ST. PETERSBURG, Russia (Reuters) - President Barack Obama trod carefully in talks with Russian human rights activists after a G20 summit dominated by the Syrian crisis on Friday, avoiding direct public criticism of Kremlin policies the United States has denounced.
Following a tradition that has irritated President Vladimir Putin, who accuses Washington of meddling in Russia's affairs and backing his foes, Obama made a point of meeting civil society leaders while visiting for a international gathering.
Obama's huddle with activists came at a sensitive time when ties are badly strained over Syria, Russia's sheltering of U.S. spy agency contractor Edward Snowden and the disputes over human rights that mounted after Putin started a third term in 2012.
The United States has accused Russia of curbing freedoms, stifling dissent and discriminating against members of the gay community with a series of laws Putin has signed since he returned to the Kremlin after four years as prime minister.
The meeting in Putin's home town might have been expected to be particularly offensive to the Kremlin after Obama pulled out of a one-on-one summit planned for this week in Moscow, before the Group of Twenty summit in St. Petersburg.
But with journalists present for his opening remarks to nine activists, Obama avoided direct criticism of Russia's human rights record and made no specific mention of the gay rights controversy.
"As important as government is and laws, what makes a country democratic and effective in delivering prosperity, security and hope to people is going to be an active and thriving civil society," he told the diverse group that included advocates of gay rights, business, the environment and other causes.
The words may have been aimed at Putin, whose government has placed new restrictions on protests and who signed legislation last year requiring non-governmental organizations with funding from abroad to register as "foreign agents" - a term loaded with connotations of Cold War espionage and treason.

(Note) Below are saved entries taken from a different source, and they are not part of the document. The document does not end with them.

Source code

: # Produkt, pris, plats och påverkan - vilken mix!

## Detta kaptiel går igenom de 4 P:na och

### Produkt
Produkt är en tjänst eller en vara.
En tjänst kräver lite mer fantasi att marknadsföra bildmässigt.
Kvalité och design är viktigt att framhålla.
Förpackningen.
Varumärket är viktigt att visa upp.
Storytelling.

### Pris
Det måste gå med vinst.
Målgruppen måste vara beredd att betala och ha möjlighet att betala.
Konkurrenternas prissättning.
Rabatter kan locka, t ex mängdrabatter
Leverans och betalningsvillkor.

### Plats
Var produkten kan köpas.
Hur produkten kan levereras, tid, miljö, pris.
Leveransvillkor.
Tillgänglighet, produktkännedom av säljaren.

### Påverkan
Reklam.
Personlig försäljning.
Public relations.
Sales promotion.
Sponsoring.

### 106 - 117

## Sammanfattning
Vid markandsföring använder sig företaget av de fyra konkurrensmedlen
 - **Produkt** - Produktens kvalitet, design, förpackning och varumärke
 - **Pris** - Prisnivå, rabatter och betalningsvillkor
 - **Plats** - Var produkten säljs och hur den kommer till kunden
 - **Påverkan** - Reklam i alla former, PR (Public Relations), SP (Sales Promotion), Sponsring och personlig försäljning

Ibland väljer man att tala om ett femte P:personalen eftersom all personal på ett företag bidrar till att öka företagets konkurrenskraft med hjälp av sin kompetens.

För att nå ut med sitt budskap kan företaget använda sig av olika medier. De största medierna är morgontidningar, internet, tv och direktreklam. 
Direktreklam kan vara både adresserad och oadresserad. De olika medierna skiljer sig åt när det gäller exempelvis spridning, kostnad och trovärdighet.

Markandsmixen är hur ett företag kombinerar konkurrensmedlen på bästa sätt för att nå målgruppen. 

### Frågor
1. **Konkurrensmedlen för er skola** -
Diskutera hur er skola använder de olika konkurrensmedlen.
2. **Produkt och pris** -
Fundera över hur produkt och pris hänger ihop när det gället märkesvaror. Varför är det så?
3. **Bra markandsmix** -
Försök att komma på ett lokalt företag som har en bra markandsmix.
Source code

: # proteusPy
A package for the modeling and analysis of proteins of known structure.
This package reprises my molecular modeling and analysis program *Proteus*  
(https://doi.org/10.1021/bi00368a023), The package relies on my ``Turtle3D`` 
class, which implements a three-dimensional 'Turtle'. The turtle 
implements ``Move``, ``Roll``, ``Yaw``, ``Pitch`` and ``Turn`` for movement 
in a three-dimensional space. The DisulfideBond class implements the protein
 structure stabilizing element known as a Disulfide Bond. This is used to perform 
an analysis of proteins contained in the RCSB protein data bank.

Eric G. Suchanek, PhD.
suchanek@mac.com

A senior Obama administration official said the president was keen to underscore his opposition to Russia's new ban on homosexual "propaganda", hoping Putin might take heed as he tries to improve Moscow's international image in the run-up to next February's Winter Olympics in Sochi, southern Russia.
About 20 gay rights activists demonstrated in central St. Petersburg on Friday, far from the summit site, holding signs criticizing Putin and the gay propaganda law, or bearing slogans such as "God loves gays, God loves everybody".
Underscoring the troubles gay people face in Russia, hundreds of helmeted police in body armor separated the demonstrators from dozens of anti-gay activists who shouted insults and chanted prayers.
Gay rights activist Igor Kochetkov suggested it may have been Obama's plan for the meeting that prompted Putin to say recently that he was ready to meet Russian gay rights activists himself - though that has not occurred yet.
But Kochetkov said Obama should not let other interests get in the way of human rights concerns.
"The main thing that disappointed me was that Obama said he cannot look at Russian-American relations solely through the prism of human rights ... that there are also economic and military issues," he said after the meeting.
Putin may have been pleased by the decision of at least three prominent activists who are Kremlin critics to turn down the meeting with Obama, even though they said they did so because the White House repeatedly changed the date and time.
One activist who declined the invitation because of the rescheduling, Svetlana Gannushkina, wrote a message to Obama voicing opposition to military action against Syria.
"I have great respect for the degree of responsibility the U.S. leadership shows for the fate of the world in the name of its people," she wrote, but added that "military operations leading to the death of new victims among the civilian population are not the best expression of this responsibility."